Highlighting the superior proposal, Charlie Ergen, chairman of Dish said, "The Dish proposal clearly presents Sprint shareholders with a superior alternative to the pending SoftBank proposal."

"Sprint shareholders will benefit from a higher price with more cash while also creating the opportunity to participate more meaningfully in a combined Dish / Sprint with a significantly enhanced strategic position and substantial synergies that are not attainable through the pending SoftBank proposal," he added.

Dish sees synergies and growth opportunities estimated at $37 billion in net present value, including an estimated $11 billion in cost savings, representing approximately $1.8 billion in annual run-rate cost synergies by the third year after closing.

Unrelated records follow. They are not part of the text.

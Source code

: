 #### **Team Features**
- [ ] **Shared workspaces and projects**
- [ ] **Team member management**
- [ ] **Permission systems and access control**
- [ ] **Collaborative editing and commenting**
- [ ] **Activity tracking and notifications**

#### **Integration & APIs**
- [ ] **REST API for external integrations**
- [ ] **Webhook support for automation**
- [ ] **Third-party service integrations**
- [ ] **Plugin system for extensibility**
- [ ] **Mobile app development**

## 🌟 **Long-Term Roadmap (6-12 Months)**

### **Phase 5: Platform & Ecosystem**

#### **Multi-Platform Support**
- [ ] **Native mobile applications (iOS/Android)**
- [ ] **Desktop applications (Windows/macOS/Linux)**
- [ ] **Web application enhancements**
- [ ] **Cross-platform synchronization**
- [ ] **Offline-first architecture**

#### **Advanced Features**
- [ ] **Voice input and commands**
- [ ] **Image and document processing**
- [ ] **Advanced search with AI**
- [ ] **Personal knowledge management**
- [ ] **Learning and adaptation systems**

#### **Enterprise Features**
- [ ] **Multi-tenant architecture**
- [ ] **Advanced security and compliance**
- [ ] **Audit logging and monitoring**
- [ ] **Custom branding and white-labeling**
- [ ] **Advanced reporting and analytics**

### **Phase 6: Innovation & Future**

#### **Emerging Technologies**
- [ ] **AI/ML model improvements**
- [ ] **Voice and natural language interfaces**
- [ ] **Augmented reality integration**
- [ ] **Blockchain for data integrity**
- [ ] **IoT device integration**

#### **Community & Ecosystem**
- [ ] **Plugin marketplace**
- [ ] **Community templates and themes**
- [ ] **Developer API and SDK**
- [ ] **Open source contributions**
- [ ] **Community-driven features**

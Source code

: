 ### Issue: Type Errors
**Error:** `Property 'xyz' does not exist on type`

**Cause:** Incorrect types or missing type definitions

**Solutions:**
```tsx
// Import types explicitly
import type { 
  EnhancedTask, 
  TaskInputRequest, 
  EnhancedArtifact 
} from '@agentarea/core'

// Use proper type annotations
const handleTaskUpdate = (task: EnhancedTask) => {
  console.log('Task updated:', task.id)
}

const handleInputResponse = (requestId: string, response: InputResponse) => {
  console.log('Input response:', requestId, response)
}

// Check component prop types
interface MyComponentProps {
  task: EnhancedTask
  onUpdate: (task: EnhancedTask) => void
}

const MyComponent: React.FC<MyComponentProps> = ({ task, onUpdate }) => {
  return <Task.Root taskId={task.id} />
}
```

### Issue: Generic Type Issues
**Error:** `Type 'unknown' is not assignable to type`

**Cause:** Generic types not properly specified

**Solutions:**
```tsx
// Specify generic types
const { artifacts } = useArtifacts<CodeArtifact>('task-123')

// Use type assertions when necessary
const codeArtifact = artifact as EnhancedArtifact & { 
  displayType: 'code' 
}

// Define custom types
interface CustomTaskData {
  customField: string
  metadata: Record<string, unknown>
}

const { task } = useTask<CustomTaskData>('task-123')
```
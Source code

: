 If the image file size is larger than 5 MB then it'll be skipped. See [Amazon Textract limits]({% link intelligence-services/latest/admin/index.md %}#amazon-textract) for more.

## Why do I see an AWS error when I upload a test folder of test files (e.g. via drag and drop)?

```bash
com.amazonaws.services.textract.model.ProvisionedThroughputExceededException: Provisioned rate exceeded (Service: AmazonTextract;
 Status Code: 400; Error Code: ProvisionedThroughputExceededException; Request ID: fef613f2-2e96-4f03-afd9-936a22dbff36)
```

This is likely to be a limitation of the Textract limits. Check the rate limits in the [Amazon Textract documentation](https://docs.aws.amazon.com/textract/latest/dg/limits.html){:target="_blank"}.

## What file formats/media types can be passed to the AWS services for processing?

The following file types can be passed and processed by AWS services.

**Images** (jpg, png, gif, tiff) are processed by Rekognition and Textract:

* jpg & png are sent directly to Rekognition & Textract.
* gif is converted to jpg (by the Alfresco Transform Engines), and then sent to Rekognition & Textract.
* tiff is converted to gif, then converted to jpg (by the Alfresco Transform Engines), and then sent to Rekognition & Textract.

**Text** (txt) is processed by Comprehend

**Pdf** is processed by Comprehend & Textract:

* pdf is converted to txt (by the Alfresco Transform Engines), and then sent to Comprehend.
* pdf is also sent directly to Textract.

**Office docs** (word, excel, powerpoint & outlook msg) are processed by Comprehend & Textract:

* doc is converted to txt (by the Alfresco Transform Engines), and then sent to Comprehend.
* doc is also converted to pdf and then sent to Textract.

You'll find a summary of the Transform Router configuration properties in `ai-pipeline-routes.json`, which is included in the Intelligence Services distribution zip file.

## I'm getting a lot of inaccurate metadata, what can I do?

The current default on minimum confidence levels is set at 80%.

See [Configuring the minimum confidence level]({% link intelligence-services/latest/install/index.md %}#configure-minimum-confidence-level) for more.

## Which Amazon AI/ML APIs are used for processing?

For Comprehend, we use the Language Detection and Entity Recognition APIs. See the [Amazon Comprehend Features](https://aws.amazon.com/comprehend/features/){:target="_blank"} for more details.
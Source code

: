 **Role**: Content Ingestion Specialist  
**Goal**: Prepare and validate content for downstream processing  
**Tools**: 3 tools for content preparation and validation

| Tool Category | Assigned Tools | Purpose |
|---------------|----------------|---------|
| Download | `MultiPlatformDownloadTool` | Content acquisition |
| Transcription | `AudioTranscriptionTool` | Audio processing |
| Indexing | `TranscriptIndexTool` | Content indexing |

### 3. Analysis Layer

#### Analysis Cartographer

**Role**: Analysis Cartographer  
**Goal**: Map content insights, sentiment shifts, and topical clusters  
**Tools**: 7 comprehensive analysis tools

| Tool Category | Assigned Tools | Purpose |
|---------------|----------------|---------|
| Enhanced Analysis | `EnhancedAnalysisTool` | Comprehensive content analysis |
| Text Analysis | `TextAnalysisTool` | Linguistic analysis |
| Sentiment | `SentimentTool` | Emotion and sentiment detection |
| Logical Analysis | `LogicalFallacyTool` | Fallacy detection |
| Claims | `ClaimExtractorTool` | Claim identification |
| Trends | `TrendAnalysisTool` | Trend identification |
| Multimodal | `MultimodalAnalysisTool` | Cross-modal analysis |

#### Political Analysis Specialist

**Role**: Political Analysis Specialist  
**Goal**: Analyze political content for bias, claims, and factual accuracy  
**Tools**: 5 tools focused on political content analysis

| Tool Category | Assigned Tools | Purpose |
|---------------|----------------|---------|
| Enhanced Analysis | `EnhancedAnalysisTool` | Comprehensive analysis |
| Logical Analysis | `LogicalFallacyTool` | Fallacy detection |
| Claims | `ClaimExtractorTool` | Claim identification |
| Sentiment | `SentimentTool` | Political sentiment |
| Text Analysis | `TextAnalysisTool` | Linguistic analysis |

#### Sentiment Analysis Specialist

Dish intends to fund the $17.3 billion cash portion of the transaction using $8.2 billion from its cash reserves and the balance through debt financing.

The unsolicited offer comes six months after Tokyo-based SoftBank, Japan's third-largest mobile phone company, offered to buy 70 per cent of Sprint Nextel for $20.1 billion. (See: Japan's Softbank to buy 70% stake in Sprint Nextel for $20.1 bn)

This deal has been agreed to by the board of both companies, but still needs approval from Sprint shareholders and US regulators.

Under the deal, SoftBank, run by Masayoshi Son, would pay $12.1 billion to buy existing Sprint shares at $7.30 per share, while the remaining $8 billion will go towards buying new shares at $5.25 each.

SoftBank will form a new US subsidiary, New Sprint, which will invest $3.1 billion in a newly issued Sprint convertible senior bond. The convertible bond will have a 7-year term and 1 per cent coupon rate, and will be convertible, subject to regulatory approval, into Sprint common stock at $5.25 per share.

Immediately prior to the merger, the bond will be converted into shares of Sprint, which will become a wholly-owned subsidiary of New Sprint.

Following Sprint stockholder and regulatory approval, SoftBank will further capitalise New Sprint with an additional $17 billion and effect a merger transaction in which New Sprint will become a publicly-traded company and Sprint will survive as its wholly-owned subsidiary.

The deal includes a $600 million termination fee.

Sprint holds a 47.1-per cent stake in wireless network operator Clearwire Corporation, which holds valuable spectrum.

In January, Dish offered to buy Clearwire for $2.2 billion, a move seen as a plan to bring Sprint to the negotiating table, but Sprint had already reached a deal to acquire the rest of Clearwire.

Sprint Nextel confirmed it has received an unsolicited proposal from Dish Network and said in a statement that its board of directors will evaluate the proposal in line with its fiduciary and legal duties. ''The company does not plan to comment further until the appropriate time.''

Analysts expect Softbank to stay and fight, although it can walk away and be richer by more than $3.5 billion through the acquisition-related profits from currency hedging, a convertible bond and break-up fee, according to a Reuters report.

Dish, a Fortune 200 company, has approximately 14.056 million satellite TV customers and has the largest high definition line-up with more than 200 national HD channels.